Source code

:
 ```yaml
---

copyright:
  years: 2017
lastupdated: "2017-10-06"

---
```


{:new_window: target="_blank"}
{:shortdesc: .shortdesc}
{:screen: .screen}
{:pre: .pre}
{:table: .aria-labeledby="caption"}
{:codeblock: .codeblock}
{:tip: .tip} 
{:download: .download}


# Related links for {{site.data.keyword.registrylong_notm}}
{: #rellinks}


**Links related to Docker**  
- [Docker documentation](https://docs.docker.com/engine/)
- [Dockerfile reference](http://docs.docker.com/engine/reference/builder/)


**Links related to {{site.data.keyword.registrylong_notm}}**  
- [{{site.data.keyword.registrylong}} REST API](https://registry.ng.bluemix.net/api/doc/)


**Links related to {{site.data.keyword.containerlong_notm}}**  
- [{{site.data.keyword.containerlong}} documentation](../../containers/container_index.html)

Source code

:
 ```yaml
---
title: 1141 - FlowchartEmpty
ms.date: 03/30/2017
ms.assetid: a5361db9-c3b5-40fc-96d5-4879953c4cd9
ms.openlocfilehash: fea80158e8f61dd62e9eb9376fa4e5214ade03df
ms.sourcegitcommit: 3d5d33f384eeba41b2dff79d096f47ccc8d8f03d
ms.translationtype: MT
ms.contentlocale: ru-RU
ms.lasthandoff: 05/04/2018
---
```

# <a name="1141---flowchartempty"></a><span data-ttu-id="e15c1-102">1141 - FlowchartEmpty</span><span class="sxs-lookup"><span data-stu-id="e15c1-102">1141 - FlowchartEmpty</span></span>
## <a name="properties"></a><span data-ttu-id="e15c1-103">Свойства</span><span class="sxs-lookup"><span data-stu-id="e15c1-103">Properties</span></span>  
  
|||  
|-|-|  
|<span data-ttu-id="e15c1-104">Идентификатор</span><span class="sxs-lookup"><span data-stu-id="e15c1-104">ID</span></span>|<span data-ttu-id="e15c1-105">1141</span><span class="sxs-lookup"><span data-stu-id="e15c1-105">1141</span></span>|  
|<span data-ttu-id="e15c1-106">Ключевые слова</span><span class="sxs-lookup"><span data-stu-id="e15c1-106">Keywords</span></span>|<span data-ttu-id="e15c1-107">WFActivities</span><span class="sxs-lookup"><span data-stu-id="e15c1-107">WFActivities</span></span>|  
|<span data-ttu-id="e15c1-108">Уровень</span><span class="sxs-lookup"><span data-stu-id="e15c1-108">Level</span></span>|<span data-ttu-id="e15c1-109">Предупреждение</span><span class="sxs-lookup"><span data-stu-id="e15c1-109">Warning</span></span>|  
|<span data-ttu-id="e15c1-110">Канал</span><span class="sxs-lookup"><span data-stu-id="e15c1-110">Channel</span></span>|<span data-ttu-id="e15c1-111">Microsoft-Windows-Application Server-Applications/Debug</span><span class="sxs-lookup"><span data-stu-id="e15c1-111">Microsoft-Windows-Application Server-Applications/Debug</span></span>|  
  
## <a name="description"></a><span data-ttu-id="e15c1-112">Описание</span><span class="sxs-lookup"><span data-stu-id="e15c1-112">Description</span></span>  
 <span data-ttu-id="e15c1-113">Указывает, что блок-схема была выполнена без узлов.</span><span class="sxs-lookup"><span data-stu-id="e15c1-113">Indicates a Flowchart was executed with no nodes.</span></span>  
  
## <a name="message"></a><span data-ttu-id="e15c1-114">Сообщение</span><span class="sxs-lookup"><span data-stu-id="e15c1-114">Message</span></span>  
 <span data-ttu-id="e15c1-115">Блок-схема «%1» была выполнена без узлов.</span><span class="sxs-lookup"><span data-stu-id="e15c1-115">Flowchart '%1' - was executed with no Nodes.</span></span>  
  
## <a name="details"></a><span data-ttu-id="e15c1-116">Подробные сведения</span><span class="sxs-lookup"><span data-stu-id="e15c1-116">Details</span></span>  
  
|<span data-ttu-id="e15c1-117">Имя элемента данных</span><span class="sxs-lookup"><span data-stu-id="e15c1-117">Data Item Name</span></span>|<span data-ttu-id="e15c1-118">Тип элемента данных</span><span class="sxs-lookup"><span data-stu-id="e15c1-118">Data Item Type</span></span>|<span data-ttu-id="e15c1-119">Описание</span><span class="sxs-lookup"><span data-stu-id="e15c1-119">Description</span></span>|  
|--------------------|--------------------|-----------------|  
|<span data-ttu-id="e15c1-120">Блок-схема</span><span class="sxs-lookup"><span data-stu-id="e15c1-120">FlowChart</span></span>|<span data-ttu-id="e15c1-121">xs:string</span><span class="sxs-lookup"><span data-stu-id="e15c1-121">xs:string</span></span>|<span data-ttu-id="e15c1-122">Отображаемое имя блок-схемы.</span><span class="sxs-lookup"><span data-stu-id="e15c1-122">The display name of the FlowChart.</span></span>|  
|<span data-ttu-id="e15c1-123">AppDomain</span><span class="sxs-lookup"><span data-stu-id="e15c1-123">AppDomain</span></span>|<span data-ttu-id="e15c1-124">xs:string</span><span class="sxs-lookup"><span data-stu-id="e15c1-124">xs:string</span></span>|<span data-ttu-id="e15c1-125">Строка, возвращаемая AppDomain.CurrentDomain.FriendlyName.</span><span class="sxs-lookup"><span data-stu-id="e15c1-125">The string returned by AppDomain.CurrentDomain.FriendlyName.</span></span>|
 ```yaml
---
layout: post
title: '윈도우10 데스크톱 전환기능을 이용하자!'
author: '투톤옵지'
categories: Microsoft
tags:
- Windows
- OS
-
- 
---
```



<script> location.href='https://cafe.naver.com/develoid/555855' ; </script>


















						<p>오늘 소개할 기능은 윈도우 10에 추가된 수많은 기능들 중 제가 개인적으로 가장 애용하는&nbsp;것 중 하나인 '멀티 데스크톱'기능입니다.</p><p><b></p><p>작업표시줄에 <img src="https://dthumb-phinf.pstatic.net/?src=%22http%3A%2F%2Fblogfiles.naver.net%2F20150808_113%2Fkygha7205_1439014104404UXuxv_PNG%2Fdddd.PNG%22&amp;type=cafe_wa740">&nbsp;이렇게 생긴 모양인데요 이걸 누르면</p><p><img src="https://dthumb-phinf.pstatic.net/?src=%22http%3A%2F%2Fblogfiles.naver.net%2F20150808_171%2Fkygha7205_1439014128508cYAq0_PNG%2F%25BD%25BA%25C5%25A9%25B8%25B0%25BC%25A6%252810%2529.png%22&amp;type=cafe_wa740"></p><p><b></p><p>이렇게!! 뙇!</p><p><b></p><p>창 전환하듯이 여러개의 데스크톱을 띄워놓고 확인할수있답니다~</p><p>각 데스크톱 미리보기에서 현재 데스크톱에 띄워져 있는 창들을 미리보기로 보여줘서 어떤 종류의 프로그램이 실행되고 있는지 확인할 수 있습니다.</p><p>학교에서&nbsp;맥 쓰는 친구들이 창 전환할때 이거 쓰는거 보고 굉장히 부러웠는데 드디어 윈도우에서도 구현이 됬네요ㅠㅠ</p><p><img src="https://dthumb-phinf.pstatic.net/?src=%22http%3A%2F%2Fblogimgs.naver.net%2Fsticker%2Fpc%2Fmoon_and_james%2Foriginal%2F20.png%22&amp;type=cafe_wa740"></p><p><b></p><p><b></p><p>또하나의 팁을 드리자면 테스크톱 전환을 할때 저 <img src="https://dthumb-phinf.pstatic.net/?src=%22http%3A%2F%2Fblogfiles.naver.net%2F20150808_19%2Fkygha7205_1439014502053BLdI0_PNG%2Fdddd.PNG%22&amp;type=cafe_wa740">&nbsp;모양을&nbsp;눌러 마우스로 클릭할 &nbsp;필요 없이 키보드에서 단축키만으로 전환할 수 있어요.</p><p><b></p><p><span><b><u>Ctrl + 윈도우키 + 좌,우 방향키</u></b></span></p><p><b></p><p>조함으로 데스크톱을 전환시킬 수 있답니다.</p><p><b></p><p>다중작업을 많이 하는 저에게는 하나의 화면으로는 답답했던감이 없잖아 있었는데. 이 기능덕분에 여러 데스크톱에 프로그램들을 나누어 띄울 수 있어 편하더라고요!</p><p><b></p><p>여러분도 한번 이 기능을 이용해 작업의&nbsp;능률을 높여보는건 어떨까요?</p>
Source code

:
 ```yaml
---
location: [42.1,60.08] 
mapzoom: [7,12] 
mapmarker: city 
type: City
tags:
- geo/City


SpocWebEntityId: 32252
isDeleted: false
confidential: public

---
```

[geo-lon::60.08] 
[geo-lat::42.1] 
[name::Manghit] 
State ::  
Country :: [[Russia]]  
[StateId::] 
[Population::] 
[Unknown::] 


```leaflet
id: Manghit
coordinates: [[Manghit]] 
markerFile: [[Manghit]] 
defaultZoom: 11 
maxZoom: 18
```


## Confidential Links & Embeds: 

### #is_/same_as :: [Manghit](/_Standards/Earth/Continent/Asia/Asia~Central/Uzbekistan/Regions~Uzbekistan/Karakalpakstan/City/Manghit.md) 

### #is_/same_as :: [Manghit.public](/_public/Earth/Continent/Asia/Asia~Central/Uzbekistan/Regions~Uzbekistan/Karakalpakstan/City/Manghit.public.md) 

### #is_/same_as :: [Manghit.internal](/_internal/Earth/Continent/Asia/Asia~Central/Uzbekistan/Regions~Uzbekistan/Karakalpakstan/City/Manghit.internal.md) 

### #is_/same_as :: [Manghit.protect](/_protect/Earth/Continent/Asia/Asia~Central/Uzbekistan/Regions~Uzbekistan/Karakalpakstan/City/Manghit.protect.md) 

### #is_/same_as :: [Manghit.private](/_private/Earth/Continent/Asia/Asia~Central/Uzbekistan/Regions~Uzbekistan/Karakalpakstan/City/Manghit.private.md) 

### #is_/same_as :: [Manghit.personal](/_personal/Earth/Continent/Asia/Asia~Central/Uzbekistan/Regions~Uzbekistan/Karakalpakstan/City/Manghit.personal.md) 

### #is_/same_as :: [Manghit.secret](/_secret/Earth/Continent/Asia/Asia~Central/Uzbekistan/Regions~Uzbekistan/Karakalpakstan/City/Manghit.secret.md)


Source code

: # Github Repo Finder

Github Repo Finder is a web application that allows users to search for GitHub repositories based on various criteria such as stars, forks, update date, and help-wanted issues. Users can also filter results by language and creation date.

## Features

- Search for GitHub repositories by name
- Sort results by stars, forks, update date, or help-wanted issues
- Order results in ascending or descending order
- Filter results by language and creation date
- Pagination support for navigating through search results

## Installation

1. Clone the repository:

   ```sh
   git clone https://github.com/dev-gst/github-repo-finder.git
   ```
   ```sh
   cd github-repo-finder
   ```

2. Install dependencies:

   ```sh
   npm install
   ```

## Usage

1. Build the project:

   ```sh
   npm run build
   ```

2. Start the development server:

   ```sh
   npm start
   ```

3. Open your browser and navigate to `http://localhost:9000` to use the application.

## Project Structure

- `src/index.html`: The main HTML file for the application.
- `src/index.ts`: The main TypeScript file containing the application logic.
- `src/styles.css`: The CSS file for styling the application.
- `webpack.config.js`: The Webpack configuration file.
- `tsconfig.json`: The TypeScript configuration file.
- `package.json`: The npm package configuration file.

▶ What is expected:
What lines of the material above hold the string "json"? Please copy them.

▶ Response area:
- `tsconfig.json`: The TypeScript configuration file.
- `package.json`: The npm package configuration file.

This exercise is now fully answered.